_TO DO_: Since pictures are not wanted, repeat only the text of the records, word for word.

_Document images with source code_:
◇ ◇ ◇ ◇ ◇ ◇ ◇

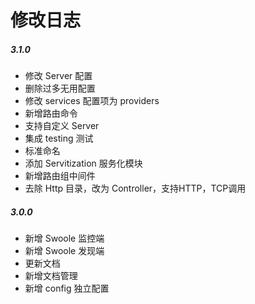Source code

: # 修改日志

##### 3.1.0

* 修改 Server 配置
* 删除过多无用配置
* 修改 services 配置项为 providers
* 新增路由命令
* 支持自定义 Server
* 集成 testing 测试
* 标准命名
* 添加 Servitization 服务化模块
* 新增路由组中间件
* 去除 Http 目录，改为 Controller，支持HTTP，TCP调用

##### 3.0.0

* 新增 Swoole 监控端
* 新增 Swoole 发现端
* 更新文档
* 新增文档管理
* 新增 config 独立配置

◇ ◇ ◇ ◇ ◇ ◇ ◇

_RESPONSE TO THE EXERCISE_:
Source code

: # 修改日志

##### 3.1.0

* 修改 Server 配置
* 删除过多无用配置
* 修改 services 配置项为 providers
* 新增路由命令
* 支持自定义 Server
* 集成 testing 测试
* 标准命名
* 添加 Servitization 服务化模块
* 新增路由组中间件
* 去除 Http 目录，改为 Controller，支持HTTP，TCP调用

##### 3.0.0

* 新增 Swoole 监控端
* 新增 Swoole 发现端
* 更新文档
* 新增文档管理
* 新增 config 独立配置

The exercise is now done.